Shifting the Curve: Why Climate Matters More

Plus! Online-to-Offline; Consolidation; Unintended Consequences; Supply Chains as Banking Systems; International Software Nationalism

Shifting the Curve: Why Climate Matters More

Simon Kuznets once observed an inverted-U-shaped relationship between GDP growth and economic inequality: when a country gets rich, it tends to benefit some people more than others—the ones who worked in whichever industry produces competitive exports, levered land-owners who bought in the right places, company founders who start the first company of a given kind in the country and sustain a monopoly, etc.—but as the economy matures, it gets more equal. This may have been an artifact of when the measurements were taken, since inequality has gone back up in many places since Kuznets first wrote, but it's a compelling general model.

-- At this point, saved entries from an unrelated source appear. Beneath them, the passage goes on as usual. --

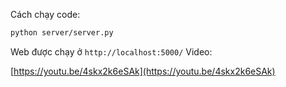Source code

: Cách chạy code:
``` bash
python server/server.py
```
Web được chạy ở `http://localhost:5000/`
Video:

  [https://youtu.be/4skx2k6eSAk](https://youtu.be/4skx2k6eSAk)
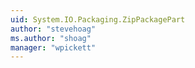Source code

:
```yaml
---
uid: System.IO.Packaging.ZipPackagePart
author: "stevehoag"
ms.author: "shoag"
manager: "wpickett"
---
```

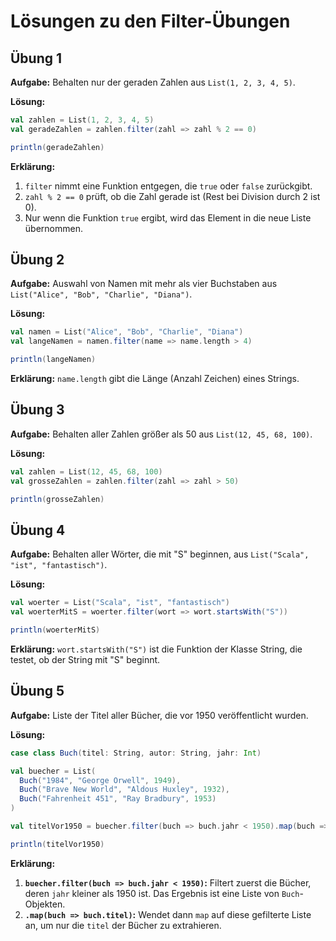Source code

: # Lösungen zu den Filter-Übungen

## Übung 1

**Aufgabe:** Behalten nur der geraden Zahlen aus `List(1, 2, 3, 4, 5)`.

**Lösung:**

```scala
val zahlen = List(1, 2, 3, 4, 5)
val geradeZahlen = zahlen.filter(zahl => zahl % 2 == 0)

println(geradeZahlen)
```

**Erklärung:**

1.  `filter` nimmt eine Funktion entgegen, die `true` oder `false` zurückgibt.
2.  `zahl % 2 == 0` prüft, ob die Zahl gerade ist (Rest bei Division durch 2 ist 0).
3.  Nur wenn die Funktion `true` ergibt, wird das Element in die neue Liste übernommen.

## Übung 2

**Aufgabe:** Auswahl von Namen mit mehr als vier Buchstaben aus `List("Alice", "Bob", "Charlie", "Diana")`.

**Lösung:**

```scala
val namen = List("Alice", "Bob", "Charlie", "Diana")
val langeNamen = namen.filter(name => name.length > 4)

println(langeNamen)
```

**Erklärung:**
`name.length` gibt die Länge (Anzahl Zeichen) eines Strings.

## Übung 3

**Aufgabe:** Behalten aller Zahlen größer als 50 aus `List(12, 45, 68, 100)`.

**Lösung:**

```scala
val zahlen = List(12, 45, 68, 100)
val grosseZahlen = zahlen.filter(zahl => zahl > 50)

println(grosseZahlen)
```

## Übung 4

**Aufgabe:** Behalten aller Wörter, die mit "S" beginnen, aus `List("Scala", "ist", "fantastisch")`.

**Lösung:**

```scala
val woerter = List("Scala", "ist", "fantastisch")
val woerterMitS = woerter.filter(wort => wort.startsWith("S"))

println(woerterMitS)
```
**Erklärung:**
`wort.startsWith("S")` ist die Funktion der Klasse String, die testet, ob der String mit "S" beginnt.

## Übung 5

**Aufgabe:** Liste der Titel aller Bücher, die vor 1950 veröffentlicht wurden.

**Lösung:**

```scala
case class Buch(titel: String, autor: String, jahr: Int)

val buecher = List(
  Buch("1984", "George Orwell", 1949),
  Buch("Brave New World", "Aldous Huxley", 1932),
  Buch("Fahrenheit 451", "Ray Bradbury", 1953)
)

val titelVor1950 = buecher.filter(buch => buch.jahr < 1950).map(buch => buch.titel)

println(titelVor1950)
```

**Erklärung:**

1.  **`buecher.filter(buch => buch.jahr < 1950)`:**  Filtert zuerst die Bücher, deren `jahr` kleiner als 1950 ist.  Das Ergebnis ist eine Liste von `Buch`-Objekten.
2.  **`.map(buch => buch.titel)`:**  Wendet dann `map` auf diese gefilterte Liste an, um nur die `titel` der Bücher zu extrahieren.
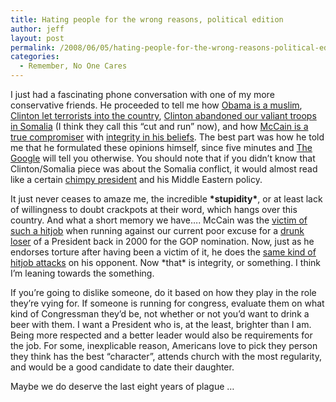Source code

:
 ```yaml
---
title: Hating people for the wrong reasons, political edition
author: jeff
layout: post
permalink: /2008/06/05/hating-people-for-the-wrong-reasons-political-edition/
categories:
  - Remember, No One Cares
---
```


I just had a fascinating phone conversation with one of my more conservative friends. He proceeded to tell me how [Obama is a muslim][1], [Clinton let terrorists into the country][2], [Clinton abandoned our valiant troops in Somalia][3] (I think they call this “cut and run” now), and how [McCain is a true compromiser][4] with [integrity in his beliefs][5]. The best part was how he told me that he formulated these opinions himself, since five minutes and [The Google][6] will tell you otherwise. You should note that if you didn’t know that Clinton/Somalia piece was about the Somalia conflict, it would almost read like a certain [chimpy president][7] and his Middle Eastern policy.

 [1]: http://www.cnn.com/2007/POLITICS/01/22/obama.madrassa/
 [2]: http://query.nytimes.com/gst/fullpage.html?res=9F0CEEDC123CF936A25753C1A965958260
 [3]: http://www.theleftcoaster.com/archives/010087.php
 [4]: http://www.thebostonchannel.com/helenthomas/8512055/detail.html
 [5]: http://www.pej.org/html/modules.php?op=modload&name=News&file=article&sid=5606&mode=thread&order=0&thold=0
 [6]: http://thinkprogress.org/2006/10/23/bush-says-he-uses-the-google/
 [7]: http://www.bushorchimp.com/

It just never ceases to amaze me, the incredible **\*stupidity\***, or at least lack of willingness to doubt crackpots at their word, which hangs over this country. And what a short memory we have…. McCain was the [victim of such a hitjob][8] when running against our current poor excuse for a [drunk][9] [loser][10] of a President back in 2000 for the GOP nomination. Now, just as he endorses torture after having been a victim of it, he does the [same kind of hitjob attacks][11] on his opponent. Now \*that\* is integrity, or something. I think I’m leaning towards the something.

 [8]: http://www.boston.com/news/politics/president/articles/2004/03/21/the_anatomy_of_a_smear_campaign/
 [9]: http://www.youtube.com/watch?v=UdeCl1ZDYwo
 [10]: http://www.buzzflash.com/articles/contributors/312
 [11]: http://weblogs.sun-sentinel.com/news/politics/blog/2007/11/mccain_disavows_nh_push_poll_s.html

If you’re going to dislike someone, do it based on how they play in the role they’re vying for. If someone is running for congress, evaluate them on what kind of Congressman they’d be, not whether or not you’d want to drink a beer with them. I want a President who is, at the least, brighter than I am. Being more respected and a better leader would also be requirements for the job. For some, inexplicable reason, Americans love to pick they person they think has the best “character”, attends church with the most regularity, and would be a good candidate to date their daughter.

Maybe we do deserve the last eight years of plague …

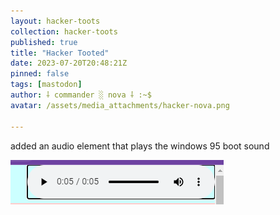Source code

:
 ```yaml
---
layout: hacker-toots
collection: hacker-toots
published: true
title: "Hacker Tooted"
date: 2023-07-20T20:48:21Z
pinned: false
tags: [mastodon]
author: ⸸ commander ░ nova ⸸ :~$
avatar: /assets/media_attachments/hacker-nova.png

---
```


<p>added an audio element that plays the windows 95 boot sound</p>

![media](/assets/media_attachments/files/110/748/374/981/930/206/original/d2bea732aacf583b.png)

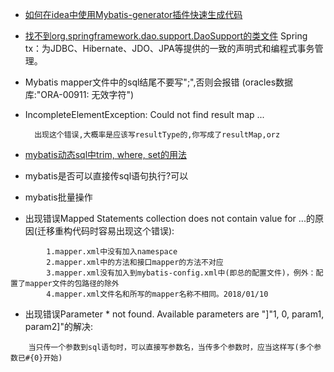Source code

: - [如何在idea中使用Mybatis-generator插件快速生成代码](https://www.cnblogs.com/yuanmiemie/p/6736347.html)
- [找不到org.springframework.dao.support.DaoSupport的类文件](https://blog.csdn.net/jacke121/article/details/71105421)
Spring tx：为JDBC、Hibernate、JDO、JPA等提供的一致的声明式和编程式事务管理。
- Mybatis mapper文件中的sql结尾不要写";",否则会报错 (oracles数据库:"ORA-00911: 无效字符")
- IncompleteElementException: Could not find result map ...

        出现这个错误,大概率是应该写resultType的,你写成了resultMap,orz
- [mybatis动态sql中trim, where, set的用法](http://www.mybatis.org/mybatis-3/zh/dynamic-sql.html)
- mybatis是否可以直接传sql语句执行?可以
- mybatis批量操作
- 出现错误Mapped Statements collection does not contain value for ...的原因(迁移重构代码时容易出现这个错误):
```
        1.mapper.xml中没有加入namespace 
        2.mapper.xml中的方法和接口mapper的方法不对应 
        3.mapper.xml没有加入到mybatis-config.xml中(即总的配置文件)，例外：配置了mapper文件的包路径的除外 
        4.mapper.xml文件名和所写的mapper名称不相同。2018/01/10
```
- 出现错误Parameter * not found. Available parameters are "]"1, 0, param1, param2]"的解决:
```
	当只传一个参数到sql语句时，可以直接写参数名，当传多个参数时，应当这样写(多个参数已#{0}开始)
```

And some of his followers have applied it elsewhere: an environmental Kuznets curve. A very poor country is, on average, a low-emissions country: the natural resources stay in the ground, farming happens by hand, and when people need to travel, they walk. A country that's getting richer is, more often than not, a country that's getting dirtier: more cars on the road means more gasoline being burned, coal is a cheap source of power, new houses and offices get thrown together with poor insulation and that's offset with air conditioning rather than retrofitting buildings to be more efficient. In a country growing GDP fast, many of the buildings were built by a significantly poorer country than the one they're in, and there are energy-inefficient substitutes for what could otherwise be architectural features.

As indicators of wealth shift from questions like "How many meals have you had to skip this month?" or "How many of your children wear shoes?" to more pleasant ones like "What color is the message bubble when you send a text?" or "How many vacations do you take each year?" concerns shift, too. So, over time, the carbon-intensity of GDP growth declines. Some of this happens naturally; richer countries have more service-sector jobs, and those jobs tend to need less energy and fewer materials. But there are policy reasons, too. Once people aren't worried about survival, they start worrying more about living conditions, and especially about what their children and grandchildren will inherit. A country that's rich on paper, but where the air is dangerous to breath, is not a great inheritance to pass down.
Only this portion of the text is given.